O que nos traz a Canción de gesta? Um canto de libertação, uma imagem de resistência, uma poética de lucidez e um espírito em ação. E por acaso não estou comentando sobre algo que faz algum tempo chamam pós-modernismo? A respeito deste termo, desde que o ouvi pela primeira vez tive minhas dúvidas. A ambigüidade do prefixo "pós" tem também aspectos que me divertem, mas por outro lado tem muitas razões de peso, que em alguma medida, explicam por que se converteu em um termo tão comum e aplicável, a um nível macro e "global". São muito cômodas estas três letras. Quase dizem de onde você parte, mas não para onde vai ou até onde chegou. São ambíguas, mas a nós humanos nos fascinam tanta confusão e paradoxo lingüístico. Como podemos estar mais além da era moderna na qual vivemos? Esquecemos o tempo presente como os "futuristas" e situamos a existência em um contínuo estado de amanhã? Ou é como disse Octavio Paz, que é uma crítica do modernismo presente dentro da própria modernidade? No que diz respeito à pós-modernidade musical o próprio Leo escreveu um artigo que apresentou como conferência na Akademie der Kunste de Berlim em 1988. Intitulou seu ensaio Música, folklore, contemporaneidad y postmodernismo e teve também a sorte e o privilégio de falar em um dia, e no dia seguinte falar Umberto Eco. Desse escrito cito algumas partes que considero realmente esclarecedoras.
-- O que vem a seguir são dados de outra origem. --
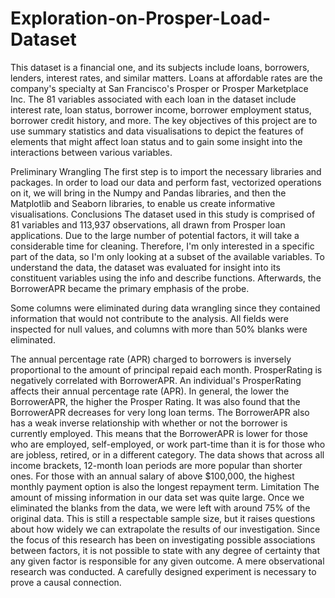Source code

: # Exploration-on-Prosper-Load-Dataset
This dataset is a financial one, and its subjects include loans, borrowers, lenders, interest rates, and similar matters. Loans at affordable rates are the company's specialty at San Francisco's Prosper or Prosper Marketplace Inc. The 81 variables associated with each loan in the dataset include interest rate, loan status, borrower income, borrower employment status, borrower credit history, and more. The key objectives of this project are to use summary statistics and data visualisations to depict the features of elements that might affect loan status and to gain some insight into the interactions between various variables.

Preliminary Wrangling
The first step is to import the necessary libraries and packages. In order to load our data and perform fast, vectorized operations on it, we will bring in the Numpy and Pandas libraries, and then the Matplotlib and Seaborn libraries, to enable us create informative visualisations.
Conclusions
The dataset used in this study is comprised of 81 variables and 113,937 observations, all drawn from Prosper loan applications. Due to the large number of potential factors, it will take a considerable time for cleaning. Therefore, I'm only interested in a specific part of the data, so I'm only looking at a subset of the available variables. To understand the data, the dataset was evaluated for insight into its constituent variables using the info and describe functions. Afterwards, the BorrowerAPR became the primary emphasis of the probe.

Some columns were eliminated during data wrangling since they contained information that would not contribute to the analysis. All fields were inspected for null values, and columns with more than 50% blanks were eliminated.

The annual percentage rate (APR) charged to borrowers is inversely proportional to the amount of principal repaid each month. ProsperRating is negatively correlated with BorrowerAPR. An individual's ProsperRating affects their annual percentage rate (APR). In general, the lower the BorrowerAPR, the higher the Prosper Rating. It was also found that the BorrowerAPR decreases for very long loan terms. The BorrowerAPR also has a weak inverse relationship with whether or not the borrower is currently employed. This means that the BorrowerAPR is lower for those who are employed, self-employed, or work part-time than it is for those who are jobless, retired, or in a different category. The data shows that across all income brackets, 12-month loan periods are more popular than shorter ones. For those with an annual salary of above $100,000, the highest monthly payment option is also the longest repayment term.
Limitation
The amount of missing information in our data set was quite large. Once we eliminated the blanks from the data, we were left with around 75% of the original data. This is still a respectable sample size, but it raises questions about how widely we can extrapolate the results of our investigation. Since the focus of this research has been on investigating possible associations between factors, it is not possible to state with any degree of certainty that any given factor is responsible for any given outcome. A mere observational research was conducted. A carefully designed experiment is necessary to prove a causal connection.
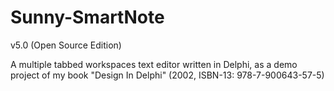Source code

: Sunny-SmartNote
=========================================
v5.0 (Open Source Edition)

A multiple tabbed workspaces text editor written in Delphi, as a demo project of my book "Design In Delphi" (2002, ISBN-13: 978-7-900643-57-5)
"A diferença entre o nascente pós-modernismo da década atual e aquele do pós-guerra é radicalmente oposta. Agora começa uma mudança de valores (entendam-se valores estéticos e conceitos de linguagem artística enquanto comunicação). No pós-guerra houve uma mudança de atitudes; mudança de sistema, mas não de estrutura; mudança de conteúdos, mas não de formas. Schönberg muda o sistema tonal pelo dodecafônico, mas não abandona as formas sonata ou variação, das quais é continuador ou herdeiro. Cada vanguarda não faz outra coisa além de intensificar a mudança para criar uma nova atualidade; atualidade esta formada por tradições, mas com um deslocamento ou ordem nova. Como disse em outra ocasião, cada etapa nova nega imediatamente a anterior quando aquela alcança seu mais alto grau de saturação, quando ultrapassa os limites do seu próprio desenvolvimento. Por isso, o atual "pós-modernismo" buscará apoio em tradições anteriores, mas transcendendo-as, não as imitando".
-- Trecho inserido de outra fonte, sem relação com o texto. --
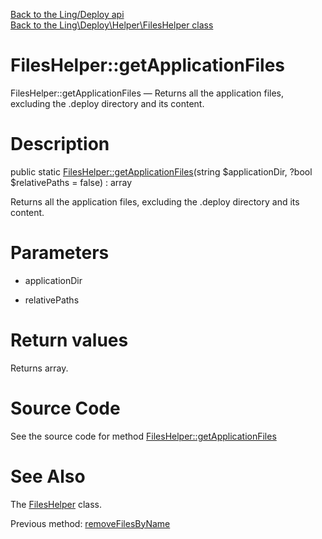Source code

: [Back to the Ling/Deploy api](https://github.com/lingtalfi/Deploy/blob/master/doc/api/Ling/Deploy.md)<br>
[Back to the Ling\Deploy\Helper\FilesHelper class](https://github.com/lingtalfi/Deploy/blob/master/doc/api/Ling/Deploy/Helper/FilesHelper.md)


FilesHelper::getApplicationFiles
================



FilesHelper::getApplicationFiles — Returns all the application files, excluding the .deploy directory and its content.




Description
================


public static [FilesHelper::getApplicationFiles](https://github.com/lingtalfi/Deploy/blob/master/doc/api/Ling/Deploy/Helper/FilesHelper/getApplicationFiles.md)(string $applicationDir, ?bool $relativePaths = false) : array




Returns all the application files, excluding the .deploy directory and its content.




Parameters
================


- applicationDir

    

- relativePaths

    


Return values
================

Returns array.








Source Code
===========
See the source code for method [FilesHelper::getApplicationFiles](https://github.com/lingtalfi/Deploy/blob/master/Helper/FilesHelper.php#L55-L58)


See Also
================

The [FilesHelper](https://github.com/lingtalfi/Deploy/blob/master/doc/api/Ling/Deploy/Helper/FilesHelper.md) class.

Previous method: [removeFilesByName](https://github.com/lingtalfi/Deploy/blob/master/doc/api/Ling/Deploy/Helper/FilesHelper/removeFilesByName.md)<br>

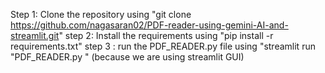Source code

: Step 1: Clone the repository using "git clone https://github.com/nagasaran02/PDF-reader-using-gemini-AI-and-streamlit.git"
step 2: Install the requirements using "pip install -r requirements.txt"
step 3 : run the PDF_READER.py file using "streamlit run "PDF_READER.py " (because we are using streamlit GUI)
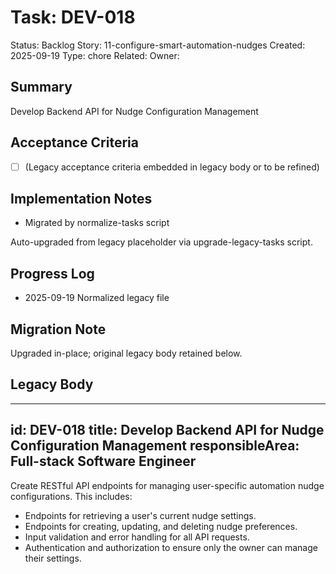 # Task: DEV-018
Status: Backlog
Story: 11-configure-smart-automation-nudges
Created: 2025-09-19
Type: chore
Related:
Owner:

## Summary
Develop Backend API for Nudge Configuration Management

## Acceptance Criteria
- [ ] (Legacy acceptance criteria embedded in legacy body or to be refined)

## Implementation Notes
- Migrated by normalize-tasks script

Auto-upgraded from legacy placeholder via upgrade-legacy-tasks script.

## Progress Log
- 2025-09-19 Normalized legacy file

## Migration Note
Upgraded in-place; original legacy body retained below.

## Legacy Body
---
id: DEV-018
title: Develop Backend API for Nudge Configuration Management
responsibleArea: Full-stack Software Engineer
---
Create RESTful API endpoints for managing user-specific automation nudge configurations. This includes:
*   Endpoints for retrieving a user's current nudge settings.
*   Endpoints for creating, updating, and deleting nudge preferences.
*   Input validation and error handling for all API requests.
*   Authentication and authorization to ensure only the owner can manage their settings.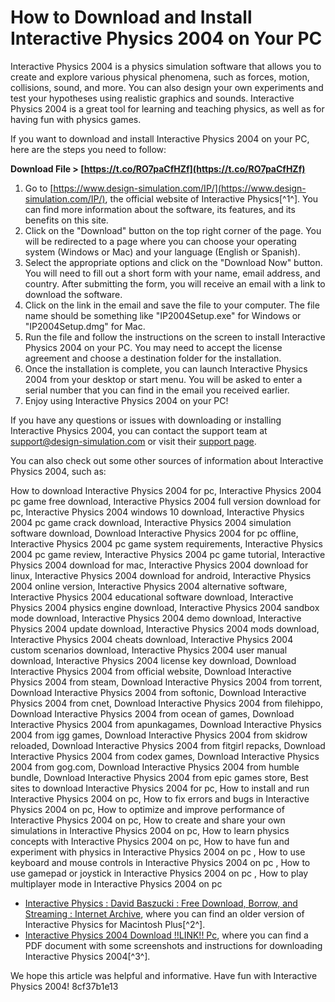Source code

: 
 
# How to Download and Install Interactive Physics 2004 on Your PC
 
Interactive Physics 2004 is a physics simulation software that allows you to create and explore various physical phenomena, such as forces, motion, collisions, sound, and more. You can also design your own experiments and test your hypotheses using realistic graphics and sounds. Interactive Physics 2004 is a great tool for learning and teaching physics, as well as for having fun with physics games.
 
If you want to download and install Interactive Physics 2004 on your PC, here are the steps you need to follow:
 
**Download File &gt; [https://t.co/RO7paCfHZf](https://t.co/RO7paCfHZf)**


 
1. Go to [https://www.design-simulation.com/IP/](https://www.design-simulation.com/IP/), the official website of Interactive Physics[^1^]. You can find more information about the software, its features, and its benefits on this site.
2. Click on the "Download" button on the top right corner of the page. You will be redirected to a page where you can choose your operating system (Windows or Mac) and your language (English or Spanish).
3. Select the appropriate options and click on the "Download Now" button. You will need to fill out a short form with your name, email address, and country. After submitting the form, you will receive an email with a link to download the software.
4. Click on the link in the email and save the file to your computer. The file name should be something like "IP2004Setup.exe" for Windows or "IP2004Setup.dmg" for Mac.
5. Run the file and follow the instructions on the screen to install Interactive Physics 2004 on your PC. You may need to accept the license agreement and choose a destination folder for the installation.
6. Once the installation is complete, you can launch Interactive Physics 2004 from your desktop or start menu. You will be asked to enter a serial number that you can find in the email you received earlier.
7. Enjoy using Interactive Physics 2004 on your PC!

If you have any questions or issues with downloading or installing Interactive Physics 2004, you can contact the support team at [support@design-simulation.com](mailto:support@design-simulation.com) or visit their [support page](https://www.design-simulation.com/IP/support.php).
 
You can also check out some other sources of information about Interactive Physics 2004, such as:
 
How to download Interactive Physics 2004 for pc,  Interactive Physics 2004 pc game free download,  Interactive Physics 2004 full version download for pc,  Interactive Physics 2004 windows 10 download,  Interactive Physics 2004 pc game crack download,  Interactive Physics 2004 simulation software download,  Download Interactive Physics 2004 for pc offline,  Interactive Physics 2004 pc game system requirements,  Interactive Physics 2004 pc game review,  Interactive Physics 2004 pc game tutorial,  Interactive Physics 2004 download for mac,  Interactive Physics 2004 download for linux,  Interactive Physics 2004 download for android,  Interactive Physics 2004 online version,  Interactive Physics 2004 alternative software,  Interactive Physics 2004 educational software download,  Interactive Physics 2004 physics engine download,  Interactive Physics 2004 sandbox mode download,  Interactive Physics 2004 demo download,  Interactive Physics 2004 update download,  Interactive Physics 2004 mods download,  Interactive Physics 2004 cheats download,  Interactive Physics 2004 custom scenarios download,  Interactive Physics 2004 user manual download,  Interactive Physics 2004 license key download,  Download Interactive Physics 2004 from official website,  Download Interactive Physics 2004 from steam,  Download Interactive Physics 2004 from torrent,  Download Interactive Physics 2004 from softonic,  Download Interactive Physics 2004 from cnet,  Download Interactive Physics 2004 from filehippo,  Download Interactive Physics 2004 from ocean of games,  Download Interactive Physics 2004 from apunkagames,  Download Interactive Physics 2004 from igg games,  Download Interactive Physics 2004 from skidrow reloaded,  Download Interactive Physics 2004 from fitgirl repacks,  Download Interactive Physics 2004 from codex games,  Download Interactive Physics 2004 from gog.com,  Download Interactive Physics 2004 from humble bundle,  Download Interactive Physics 2004 from epic games store,  Best sites to download Interactive Physics 2004 for pc,  How to install and run Interactive Physics 2004 on pc,  How to fix errors and bugs in Interactive Physics 2004 on pc,  How to optimize and improve performance of Interactive Physics 2004 on pc,  How to create and share your own simulations in Interactive Physics 2004 on pc,  How to learn physics concepts with Interactive Physics 2004 on pc,  How to have fun and experiment with physics in Interactive Physics 2004 on pc ,  How to use keyboard and mouse controls in Interactive Physics 2004 on pc ,  How to use gamepad or joystick in Interactive Physics 2004 on pc ,  How to play multiplayer mode in Interactive Physics 2004 on pc

- [Interactive Physics : David Baszucki : Free Download, Borrow, and Streaming : Internet Archive](https://archive.org/details/interactivephysics), where you can find an older version of Interactive Physics for Macintosh Plus[^2^].
- [Interactive Physics 2004 Download !!LINK!! Pc](https://smarthippo.org/wp-content/uploads/2022/07/Interactive_Physics_2004_Download_LINK_Pc.pdf), where you can find a PDF document with some screenshots and instructions for downloading Interactive Physics 2004[^3^].

We hope this article was helpful and informative. Have fun with Interactive Physics 2004!
 8cf37b1e13
 
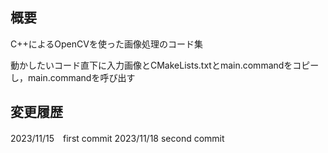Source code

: ## 概要
C++によるOpenCVを使った画像処理のコード集

動かしたいコード直下に入力画像とCMakeLists.txtとmain.commandをコピーし，main.commandを呼び出す


## 変更履歴
2023/11/15　first commit
2023/11/18  second commit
A Canción de gesta é uma das partituras mais populares do maestro, sem considerar sua produção para violão. No caso do parâmetro metro-rítmico, a obra vai em um contínuo crescendo de figurações que se expandem e incorporam novos valores mesclados para formar densas faixas polirrítmicas. Este acúmulo de tensão de ritmos funciona em toda a macroestrutura como momentos de desenvolvimento, tal é o caso da percussão que conduz à notáveis momentos climáticos.
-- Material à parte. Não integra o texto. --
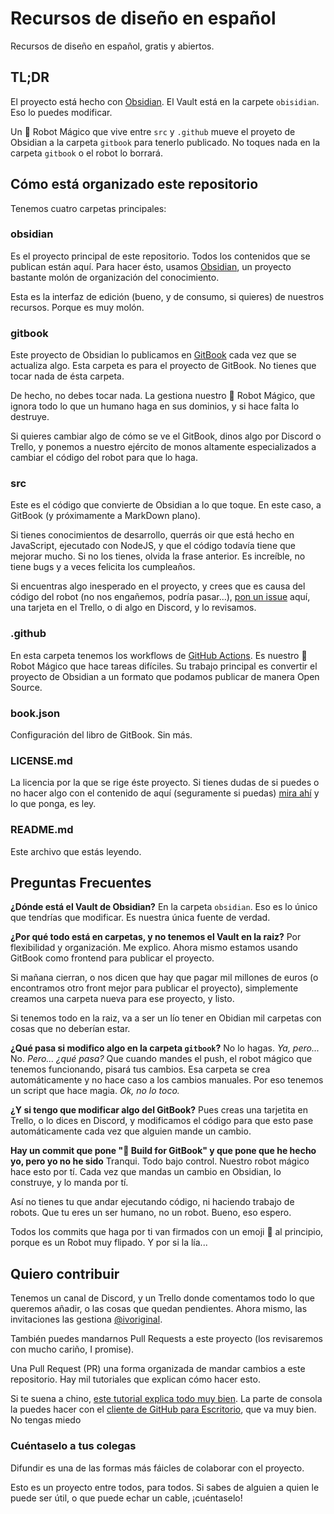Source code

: # Recursos de diseño en español
Recursos de diseño en español, gratis y abiertos.

## TL;DR
El proyecto está hecho con [Obsidian](https://obsidian.md). El Vault está en la carpete `obisidian`. Eso lo puedes modificar.

Un :robot: Robot Mágico que vive entre `src` y `.github` mueve el proyeto de Obsidian a la carpeta `gitbook` para tenerlo publicado. No toques nada en la carpeta `gitbook` o el robot lo borrará.


## Cómo está organizado este repositorio
Tenemos cuatro carpetas principales:

### obsidian
Es el proyecto principal de este repositorio. Todos los contenidos que se publican están aquí. Para hacer ésto, usamos [Obsidian](https://obsidian.md), un proyecto bastante molón de organización del conocimiento. 

Esta es la interfaz de edición (bueno, y de consumo, si quieres) de nuestros recursos. Porque es muy molón. 

### gitbook
Este proyecto de Obsidian lo publicamos en [GitBook](https://www.gitbook.com) cada vez que se actualiza algo. Esta carpeta es para el proyecto de GitBook. No tienes que tocar nada de ésta carpeta. 

De hecho, no debes tocar nada. La gestiona nuestro :robot: Robot Mágico, que ignora todo lo que un humano haga en sus dominios, y si hace falta lo destruye.

Si quieres cambiar algo de cómo se ve el GitBook, dinos algo por Discord o Trello, y ponemos a nuestro ejército de monos altamente especializados a cambiar el código del robot para que lo haga.

### src
Este es el código que convierte de Obsidian a lo que toque. En este caso, a GitBook (y próximamente a MarkDown plano). 

Si tienes conocimientos de desarrollo, querrás oir que está hecho en JavaScript, ejecutado con NodeJS, y que el código todavía tiene que mejorar mucho.
Si no los tienes, olvida la frase anterior. Es increíble, no tiene bugs y a veces felicita los cumpleaños. 

Si encuentras algo inesperado en el proyecto, y crees que es causa del código del robot (no nos engañemos, podría pasar...), [pon un issue](https://github.com/recursosdisenoes/recursos-diseno-es/issues/new) aquí, una tarjeta en el Trello, o di algo en Discord, y lo revisamos.

### .github
En esta carpeta tenemos los workflows de [GitHub Actions](https://github.com/features/actions). Es nuestro 🤖 Robot Mágico que hace tareas difíciles. Su trabajo principal es convertir el proyecto de Obsidian a un formato que podamos publicar de manera Open Source.

### book.json
Configuración del libro de GitBook. Sin más.

### LICENSE.md
La licencia por la que se rige éste proyecto. Si tienes dudas de si puedes o no hacer algo con el contenido de aquí (seguramente si puedas) [mira ahí](LICENSE.md) y lo que ponga, es ley.

### README.md
Este archivo que estás leyendo. 


## Preguntas Frecuentes
**¿Dónde está el Vault de Obsidian?**
En la carpeta `obsidian`. Eso es lo único que tendrías que modificar. Es nuestra única fuente de verdad.

**¿Por qué todo está en carpetas, y no tenemos el Vault en la raiz?**
Por flexibilidad y organización. 
Me explico. Ahora mismo estamos usando GitBook como frontend para publicar el proyecto.
 
Si mañana cierran, o nos dicen que hay que pagar mil millones de euros (o encontramos otro front mejor para publicar el proyecto), simplemente creamos una carpeta nueva para ese proyecto, y listo.

Si tenemos todo en la raiz, va a ser un lío tener en Obidian mil carpetas con cosas que no deberían estar.  

**¿Qué pasa si modifico algo en la carpeta `gitbook`?**
No lo hagas. 
_Ya, pero..._
No.
_Pero... ¿qué pasa?_
Que cuando mandes el push, el robot mágico que tenemos funcionando, pisará tus cambios. Esa carpeta se crea automáticamente y no hace caso a los cambios manuales. Por eso tenemos un script que hace magia.
_Ok, no lo toco._

**¿Y si tengo que modificar algo del GitBook?**
Pues creas una tarjetita en Trello, o lo dices en Discord, y modificamos el código para que esto pase automáticamente cada vez que alguien mande un cambio.

**Hay un commit que pone ":robot: Build for GitBook" y que pone que he hecho yo, pero yo no he sido**
Tranqui. Todo bajo control.
Nuestro robot mágico hace esto por tí. Cada vez que mandas un cambio en Obsidian, lo construye, y lo manda por tí. 

Así no tienes tu que andar ejecutando código, ni haciendo trabajo de robots. Que tu eres un ser humano, no un robot. Bueno, eso espero.

Todos los commits que haga por ti van firmados con un emoji :robot: al principio, porque es un Robot muy flipado. Y por si la lía...


## Quiero contribuir
Tenemos un canal de Discord, y un Trello donde comentamos todo lo que queremos añadir, o las cosas que quedan pendientes. Ahora mismo, las invitaciones las gestiona [@ivoriginal](https://twitter.com/ivoriginal).

También puedes mandarnos Pull Requests a este proyecto (los revisaremos con mucho cariño, I promise). 

Una Pull Request (PR) una forma organizada de mandar cambios a este repositorio. Hay mil tutoriales que explican cómo hacer esto. 

Si te suena a chino, [este tutorial explica todo muy bien](https://www.freecodecamp.org/espanol/news/como-hacer-tu-primer-pull-request-en-github/). La parte de consola la puedes hacer con el [cliente de GitHub para Escritorio](), que va muy bien. No tengas miedo

### Cuéntaselo a tus colegas
Difundir es una de las formas más fáicles de colaborar con el proyecto.

Esto es un proyecto entre todos, para todos. Si sabes de alguien a quien le puede ser útil, o que puede echar un cable, ¡cuéntaselo!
Esta música transmite a inconfundível personalidade estilística do compositor já em plena maturidade. A dialética de suas linhas melódicas curtas e acordes sobrepostos às mencionadas figurações de grande mobilidade; e o jogo instrumental policromático faz dela uma obra expressiva e coerente. No plano das dinâmicas também são marcadas as densidades contrastantes, que sempre buscam esse ponto de clímax. Tudo está em função de conseguir alcançar o auge das sensações. Em relação ao modo - entenda-se este como todo relacionado com as alturas do som - como é característico em Leo, parte da percepção sonora, mais que da representação um tanto abstrata do som. Brouwer escreve para os ouvidos humanos e não para um papel frio. O resultado, então, é puramente operado por sensores e isso ajuda na elaboração de uma audaciosa e totalmente orgânica escritura harmônica, linear e polifônica. Canción de gesta é uma das obras mais importantes de toda a história da música cubana. Isto pode parecer um exagero, mas não é, porque não é algo que esteja profetizando, é algo que já é real, desde agora. A própria história está dando sua resposta.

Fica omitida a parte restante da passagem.